Zakaz sprzedaży alkoholu nocą? Polacy nie mają wątpliwości
Nocna prohibicja obowiązuje m.in. w Krakowie. Przed podjęciem decyzji w tej sprawie władze miasta zwróciły się w tej sprawie do mieszkańców miasta. W ankiecie wzięło udział 12 tys. osób. Ponad połowa z nich (54,77 proc.) poparła ten pomysł. Przeciw było 45,23 proc. respondentów. Krakowianie, którzy uczestniczyli w sesji Rady Miejskiej, podczas której przegłosowano uchwałę, wskazywali, że jej wprowadzenie zwiększy bezpieczeństwo w mieście, w okolicach sklepów będzie czyściej, a mniej odurzeni alkoholem turyści i mieszkańcy nie będą aż tak hałasować. Czy tego rodzaju zakaz powinien być wprowadzony w całej Polsce i obejmować stacje benzynowe? O to zapytała Polaków pracownia United Surveys w sondażu przeprowadzonym na zlecenie RMF FM i "Dziennika Gazety Prawnej".

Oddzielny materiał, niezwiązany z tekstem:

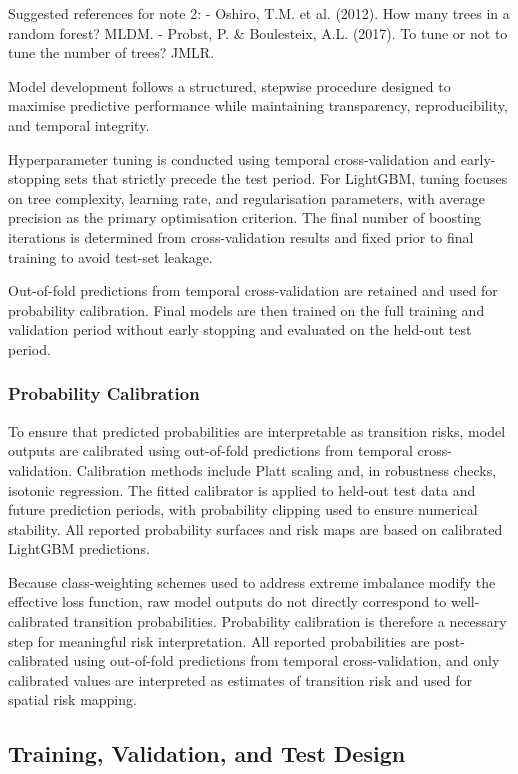 \documentclass[12pt]{article}
\theoremstyle{break} %
\begin{document}
  Suggested references for note 2:
  - Oshiro, T.M. et al. (2012). How many trees in a random forest? MLDM.
  - Probst, P. \& Boulesteix, A.L. (2017). To tune or not to tune the number of trees? JMLR.


Model development follows a structured, stepwise procedure designed to maximise predictive performance while maintaining transparency, reproducibility, and temporal integrity.

Hyperparameter tuning is conducted using temporal cross-validation and early- stopping sets that strictly precede the test period. For LightGBM, tuning focuses on tree complexity, learning rate, and regularisation parameters, with average precision as the primary optimisation criterion. The final number of boosting iterations is determined from cross-validation results and fixed prior to final training to avoid test-set leakage.

Out-of-fold predictions from temporal cross-validation are retained and used for probability calibration. Final models are then trained on the full training and validation period without early stopping and evaluated on the held-out test period.

\subsubsection{Probability Calibration}

To ensure that predicted probabilities are interpretable as transition risks, model outputs are calibrated using out-of-fold predictions from temporal
cross-validation. Calibration methods include Platt scaling and, in robustness checks, isotonic regression. The fitted calibrator is applied to held-out test data and future prediction periods, with probability clipping used to ensure numerical stability. All reported probability surfaces and risk maps are based on calibrated
LightGBM predictions.

Because class-weighting schemes used to address extreme imbalance modify the effective loss function, raw model outputs do not directly correspond to well-calibrated transition probabilities. Probability calibration is therefore a necessary step for meaningful risk interpretation. All reported probabilities are post-calibrated using out-of-fold predictions from temporal cross-validation, and only calibrated values are interpreted as estimates of transition risk and used for spatial risk mapping.

\subsection{Training, Validation, and Test Design}
\label{train-test}
\end{document}
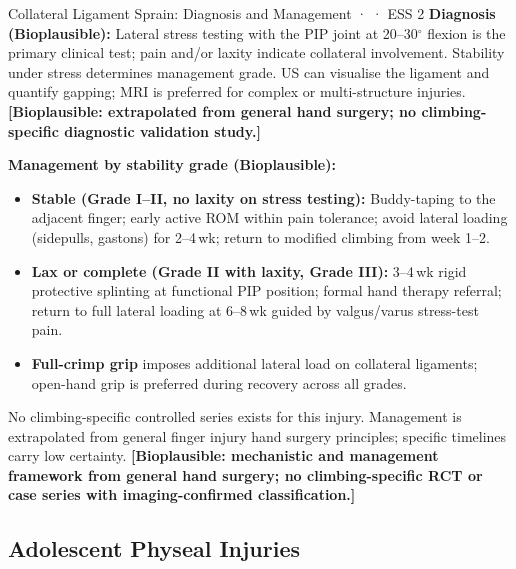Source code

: \begin{bioplausbox}{Collateral Ligament Sprain: Diagnosis and Management · \bioplausible · ESS 2}
\textbf{Diagnosis (Bioplausible):} Lateral stress testing with the PIP joint at 20--30$^\circ$ flexion is the primary clinical test; pain and/or laxity indicate collateral involvement. Stability under stress determines management grade. US can visualise the ligament and quantify gapping; MRI is preferred for complex or multi-structure injuries. \textbf{[Bioplausible: extrapolated from general hand surgery; no climbing-specific diagnostic validation study.]}

\textbf{Management by stability grade (Bioplausible):}
\begin{itemize}[leftmargin=1.5em,noitemsep]
  \item \textbf{Stable (Grade I--II, no laxity on stress testing):} Buddy-taping to the adjacent finger; early active ROM within pain tolerance; avoid lateral loading (sidepulls, gastons) for 2--4\,wk; return to modified climbing from week 1--2.
  \item \textbf{Lax or complete (Grade II with laxity, Grade III):} 3--4\,wk rigid protective splinting at functional PIP position; formal hand therapy referral; return to full lateral loading at 6--8\,wk guided by valgus/varus stress-test pain.
  \item \textbf{Full-crimp grip} imposes additional lateral load on collateral ligaments; open-hand grip is preferred during recovery across all grades.
\end{itemize}
No climbing-specific controlled series exists for this injury. Management is extrapolated from general finger injury hand surgery principles; specific timelines carry low certainty. \textbf{[Bioplausible: mechanistic and management framework from general hand surgery; no climbing-specific RCT or case series with imaging-confirmed classification.]}
\end{bioplausbox}

\subsection{Adolescent Physeal Injuries}
\label{subsec:adolescent}

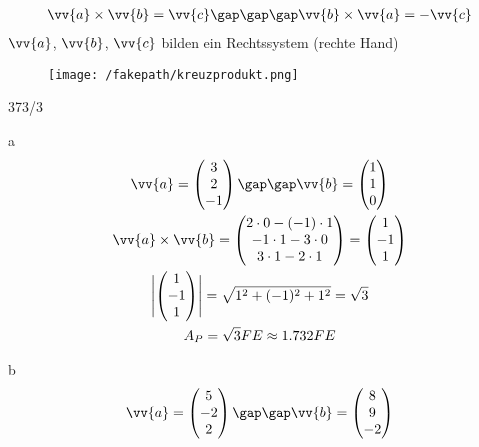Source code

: \newpage
\begin{gather*}
  \vv{a} \times \vv{b} = \vv{c} \gap\gap\gap \vv{b} \times \vv{a} = -\vv{c}
\end{gather*}
$\vv{a}$, $\vv{b}$, $\vv{c}$ bilden ein Rechtssystem (rechte Hand)
\begin{figure}[H]
  \centering
  \texttt{[image: /fakepath/kreuzprodukt.png]}
\end{figure}
\begin{exercise}{373/3}
  \item [a]
  \begin{gather*}
    \vv{a} = \begin{pmatrix}3 \\ 2 \\ -1\end{pmatrix} \gap\gap \vv{b} = \begin{pmatrix}1 \\ 1 \\ 0\end{pmatrix} \\
    \vv{a} \times \vv{b} = \begin{pmatrix}2 \cdot 0 - (-1) \cdot 1 \\ -1 \cdot 1 - 3 \cdot 0 \\ 3 \cdot 1 - 2 \cdot 1\end{pmatrix} = \begin{pmatrix}1 \\ -1 \\ 1\end{pmatrix} \\
    \Biggl|\begin{pmatrix}1 \\ -1 \\ 1\end{pmatrix}\Biggr| = \sqrt{1^2 + (-1)^2 + 1^2} = \sqrt{3} \\
    A_P = \sqrt{3}FE \approx 1.732FE
  \end{gather*}
  \item [b]
  \begin{gather*}
    \vv{a} = \begin{pmatrix}5 \\ -2 \\ 2\end{pmatrix} \gap\gap \vv{b} = \begin{pmatrix}8 \\ 9 \\ -2\end{pmatrix} \\

\end{gather*}
\end{exercise}

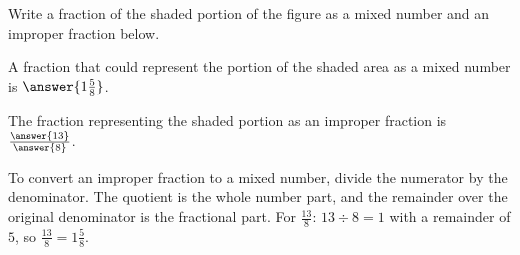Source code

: \documentclass{ximera}
\begin{document}
\begin{problem}
 
Write a fraction of the shaded portion of the figure as a mixed number and an improper fraction below.
 
\begin{center}
\end{center}
 
A fraction that could represent the portion of the shaded area as a mixed number is $\answer{1\frac{5}{8}}$.
 
The fraction representing the shaded portion as an improper fraction is $\frac{\answer{13}}{\answer{8}}$.

\begin{feedback}
To convert an improper fraction to a mixed number, divide the numerator by the denominator. The quotient is the whole number part, and the remainder over the original denominator is the fractional part. For $\frac{13}{8}$: $13 \div 8 = 1$ with a remainder of $5$, so $\frac{13}{8} = 1\frac{5}{8}$.
\end{feedback}

\end{problem}
 
\end{document}
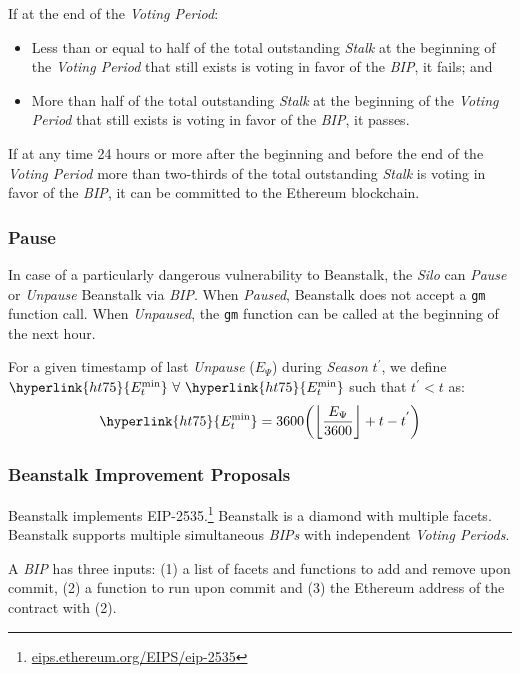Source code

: \documentclass[tikz]{article}
\newcommand{\code}[1]{\texttt{#1}}
\newcommand{\term}[1]{\textsl{#1}}
\newcommand{\fref}[1]{\footnote{\href{http://#1}{#1}}}
\begin{document}
If at the end of the \term{Voting Period}:
\begin{itemize}[midsep]
    \item Less than or equal to half of the total outstanding \term{Stalk} at the beginning of the \term{Voting Period} that still exists is voting in favor of the \term{BIP}, it fails; and
    \item More than half of the total outstanding \term{Stalk} at the beginning of the \term{Voting Period} that still exists is voting in favor of the \term{BIP}, it passes.
\end{itemize}

If at any time 24 hours or more after the beginning and before the end of the \term{Voting Period} more than two-thirds of the total outstanding \term{Stalk} is voting in favor of the \term{BIP}, it can be committed to the Ethereum blockchain.

\subsubsection{Pause}
In case of a particularly dangerous vulnerability to Beanstalk, the \term{Silo} can \term{Pause} or \term{Unpause} Beanstalk via \term{BIP}. When \term{Paused}, Beanstalk does not accept a \code{gm} function call. When \term{Unpaused}, the \code{gm} function can be called at the beginning of the next hour.

For a given timestamp of last \term{Unpause} (\hyperlink{ht78}{$E_{\Psi}$}) during \term{Season} $t^{'}$, we define $\hyperlink{ht75}{E_{t}^{\text{min}}}\ \forall\ \hyperlink{ht75}{E_{t}^{\text{min}}}$ such that $t^{'} < t$ as:
$$\hyperlink{ht75}{E_{t}^{\text{min}}} = 3600{\left({\left\lfloor\frac{E_{\Psi}}{3600}\right\rfloor} + t - t^{'}\right)}$$

\subsubsection{Beanstalk Improvement Proposals}
Beanstalk implements EIP-2535.\fref{eips.ethereum.org/EIPS/eip-2535} Beanstalk is a diamond with multiple facets. Beanstalk supports multiple simultaneous \term{BIPs} with independent \term{Voting Periods}.

A \term{BIP} has three inputs: (1) a list of facets and functions to add and remove upon commit, (2) a function to run upon commit and (3) the Ethereum address of the contract with (2).
\end{document}
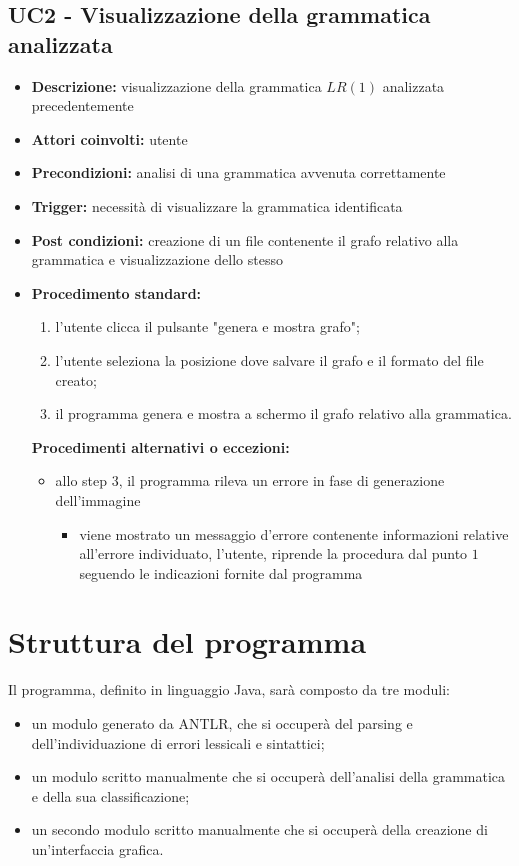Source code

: \documentclass[12pt]{article}
\begin{document}
\subsection{UC2 - Visualizzazione della grammatica analizzata}
\begin{itemize}[label=]
\item \textbf{Descrizione:} visualizzazione della grammatica $LR\left( 1 \right)$ analizzata precedentemente
\item \textbf{Attori coinvolti:} utente
\item \textbf{Precondizioni:} analisi di una grammatica avvenuta correttamente
\item \textbf{Trigger:} necessità di visualizzare la grammatica identificata
\item \textbf{Post condizioni:} creazione di un file contenente il grafo relativo alla grammatica e visualizzazione dello stesso
\item \textbf{Procedimento standard:}
\begin{enumerate}[label=\arabic*.]
\item l'utente clicca il pulsante "genera e mostra grafo";
\item l'utente seleziona la posizione dove salvare il grafo e il formato del file creato;
\item il programma genera e mostra a schermo il grafo relativo alla grammatica.
\end{enumerate}
\textbf{Procedimenti alternativi o eccezioni:}
\begin{itemize}
\item allo step $3$, il programma rileva un errore in fase di generazione dell'immagine
\begin{itemize}[label=]
\item viene mostrato un messaggio d'errore contenente informazioni relative all'errore individuato, l'utente, riprende la procedura dal punto $1$ seguendo le indicazioni fornite dal programma
\end{itemize}
\end{itemize}
\end{itemize}
\pagebreak
\section{Struttura del programma}
Il programma, definito in linguaggio Java, sarà composto da tre moduli:
\begin{itemize}
\item un modulo generato da ANTLR, che si occuperà del parsing e dell'individuazione di errori lessicali e sintattici;
\item un modulo scritto manualmente che si occuperà dell'analisi della grammatica e della sua classificazione;
\item un secondo modulo scritto manualmente che si occuperà della creazione di un'interfaccia grafica.
\end{itemize}
\pagebreak
\end{document}
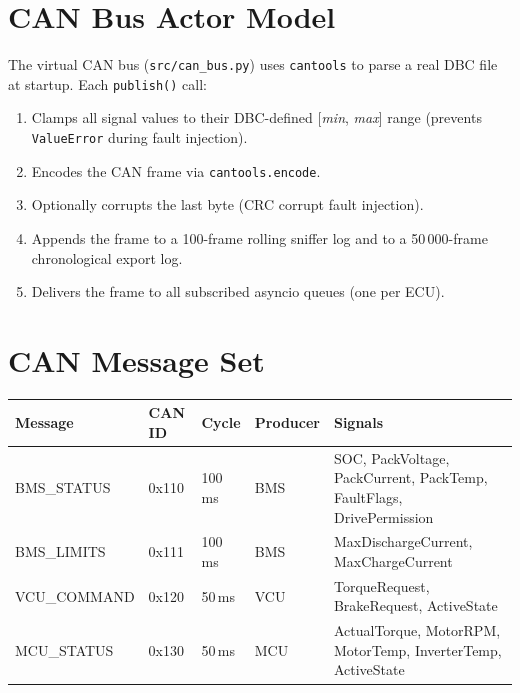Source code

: \documentclass[12pt, a4paper, openany]{report}
\newcommand{\code}[1]{\texttt{#1}}
\begin{document}
\section{CAN Bus Actor Model}

The virtual CAN bus (\code{src/can\_bus.py}) uses \code{cantools} to parse
a real DBC file at startup. Each \code{publish()} call:

\begin{enumerate}[leftmargin=1.5em, itemsep=2pt]
  \item Clamps all signal values to their DBC-defined [\textit{min}, \textit{max}]
        range (prevents \code{ValueError} during fault injection).
  \item Encodes the CAN frame via \code{cantools.encode}.
  \item Optionally corrupts the last byte (CRC corrupt fault injection).
  \item Appends the frame to a 100-frame rolling sniffer log and to a
        50\,000-frame chronological export log.
  \item Delivers the frame to all subscribed asyncio queues (one per ECU).
\end{enumerate}

\section{CAN Message Set}

\begin{table}[!ht]
\centering\small
\begin{tabularx}{\textwidth}{llllX}
  \toprule
  \rowcolor{TblHead}
  \color{white}\textbf{Message} &
  \color{white}\textbf{CAN ID} &
  \color{white}\textbf{Cycle} &
  \color{white}\textbf{Producer} &
  \color{white}\textbf{Signals} \\
  \midrule
  BMS\_STATUS  & 0x110 & 100\,ms & BMS &
    SOC, PackVoltage, PackCurrent, PackTemp, FaultFlags, DrivePermission \\
  \rowcolor{TblAlt}
  BMS\_LIMITS  & 0x111 & 100\,ms & BMS &
    MaxDischargeCurrent, MaxChargeCurrent \\
  VCU\_COMMAND & 0x120 &  50\,ms & VCU &
    TorqueRequest, BrakeRequest, ActiveState \\
  \rowcolor{TblAlt}
  MCU\_STATUS  & 0x130 &  50\,ms & MCU &
    ActualTorque, MotorRPM, MotorTemp, InverterTemp, ActiveState \\
  \bottomrule
\end{tabularx}
\end{table}
\end{document}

Sondaż: Polacy nie chcą nocnej prohibicji
"Czy popierasz zakaz sprzedaży alkoholu w sklepach po godzinie 22.00?" – na tak zadane pytanie twierdząco odpowiedziało 34,4 procent respondentów. Sprzeciw wobec nocnej prohibicji wyraziło aż 64,1 proc. badanych. 1,5 proc. nie miało swojego zdania w tej sprawie.
Polacy okazują się jednak podzieleni w kwestii zakazu sprzedaży alkoholu na stacjach benzynowych. Taki pomysł popiera 42,9 proc. ankietowanych. Przeciwko było w badaniu 55,4 proc., zaś 1,7 proc. wskazało odpowiedź "Nie wiem/ Trudno powiedzieć".
Negatywny stosunek Polaków do reklam alkoholu
Co ciekawe, większość osób biorących udział w badaniu – 58 proc. – wyraziła akceptację dla zakazu sprzedaży alkoholu przez internet także zakazu reklamowania alkoholu. Negatywny stosunek do reklamowania napojów alkoholowych wyraziło aż 63,4 proc. badanych.
Badanie United Surveys dla RMF FM i "Dziennika Gazety Prawnej" zostało zrealizowane na próbie 1000 osób w dniach 10-12 maja 2024 roku, metodą metodą mix-mode online oraz telefonicznych, standaryzowanych wywiadów kwestionariuszowych wspomaganych komputerowo (CAWI/CATI).